_Try it_:
Copy each line of the data below with the word "navigationBarTitleText".

_Source information_:
....
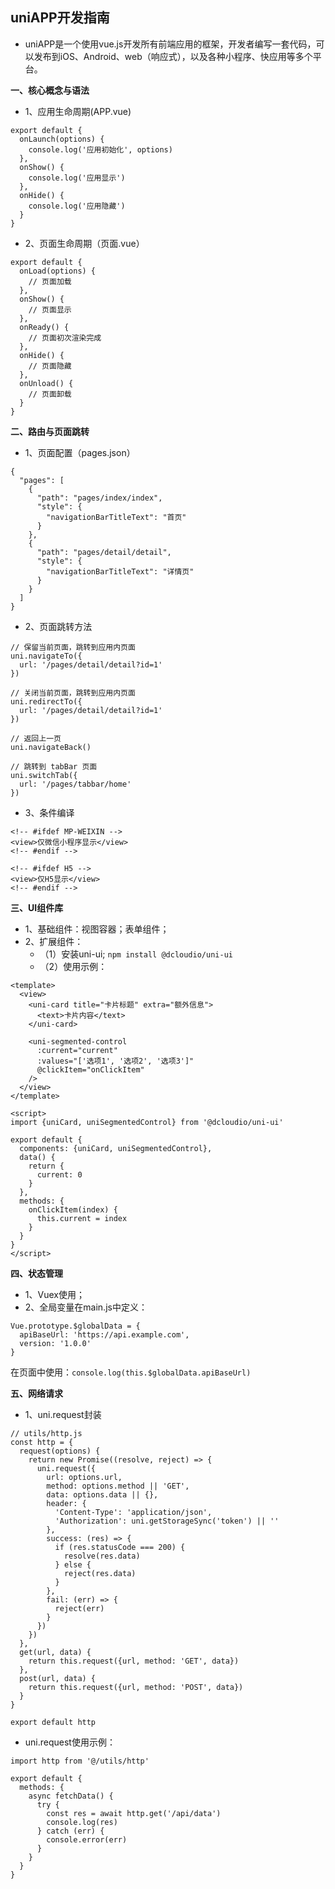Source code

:## uniAPP开发指南
- uniAPP是一个使用vue.js开发所有前端应用的框架，开发者编写一套代码，可以发布到iOS、Android、web（响应式），以及各种小程序、快应用等多个平台。

**一、核心概念与语法**
- 1、应用生命周期(APP.vue)
```
export default {
  onLaunch(options) {
    console.log('应用初始化', options)
  },
  onShow() {
    console.log('应用显示')
  },
  onHide() {
    console.log('应用隐藏')
  }
}
```
- 2、页面生命周期（页面.vue）
```
export default {
  onLoad(options) {
    // 页面加载
  },
  onShow() {
    // 页面显示
  },
  onReady() {
    // 页面初次渲染完成
  },
  onHide() {
    // 页面隐藏
  },
  onUnload() {
    // 页面卸载
  }
}
```

**二、路由与页面跳转**
- 1、页面配置（pages.json）
```
{
  "pages": [
    {
      "path": "pages/index/index",
      "style": {
        "navigationBarTitleText": "首页"
      }
    },
    {
      "path": "pages/detail/detail",
      "style": {
        "navigationBarTitleText": "详情页"
      }
    }
  ]
}
```
- 2、页面跳转方法
```
// 保留当前页面，跳转到应用内页面
uni.navigateTo({
  url: '/pages/detail/detail?id=1'
})

// 关闭当前页面，跳转到应用内页面
uni.redirectTo({
  url: '/pages/detail/detail?id=1'
})

// 返回上一页
uni.navigateBack()

// 跳转到 tabBar 页面
uni.switchTab({
  url: '/pages/tabbar/home'
})
```
- 3、条件编译
```
<!-- #ifdef MP-WEIXIN -->
<view>仅微信小程序显示</view>
<!-- #endif -->

<!-- #ifdef H5 -->
<view>仅H5显示</view>
<!-- #endif -->
```
**三、UI组件库**
- 1、基础组件：视图容器；表单组件；
- 2、扩展组件：
   - （1）安装uni-ui; ```npm install @dcloudio/uni-ui```
   - （2）使用示例：
```
<template>
  <view>
    <uni-card title="卡片标题" extra="额外信息">
      <text>卡片内容</text>
    </uni-card>
    
    <uni-segmented-control 
      :current="current" 
      :values="['选项1', '选项2', '选项3']"
      @clickItem="onClickItem"
    />
  </view>
</template>

<script>
import {uniCard, uniSegmentedControl} from '@dcloudio/uni-ui'

export default {
  components: {uniCard, uniSegmentedControl},
  data() {
    return {
      current: 0
    }
  },
  methods: {
    onClickItem(index) {
      this.current = index
    }
  }
}
</script>
```

**四、状态管理**
- 1、Vuex使用；
- 2、全局变量在main.js中定义：
```
Vue.prototype.$globalData = {
  apiBaseUrl: 'https://api.example.com',
  version: '1.0.0'
}
```
在页面中使用：```console.log(this.$globalData.apiBaseUrl)```

**五、网络请求**
- 1、uni.request封装
```
// utils/http.js
const http = {
  request(options) {
    return new Promise((resolve, reject) => {
      uni.request({
        url: options.url,
        method: options.method || 'GET',
        data: options.data || {},
        header: {
          'Content-Type': 'application/json',
          'Authorization': uni.getStorageSync('token') || ''
        },
        success: (res) => {
          if (res.statusCode === 200) {
            resolve(res.data)
          } else {
            reject(res.data)
          }
        },
        fail: (err) => {
          reject(err)
        }
      })
    })
  },
  get(url, data) {
    return this.request({url, method: 'GET', data})
  },
  post(url, data) {
    return this.request({url, method: 'POST', data})
  }
}

export default http
```
- uni.request使用示例：
```
import http from '@/utils/http'

export default {
  methods: {
    async fetchData() {
      try {
        const res = await http.get('/api/data')
        console.log(res)
      } catch (err) {
        console.error(err)
      }
    }
  }
}
```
....
_Result_:
        "navigationBarTitleText": "首页"
        "navigationBarTitleText": "详情页"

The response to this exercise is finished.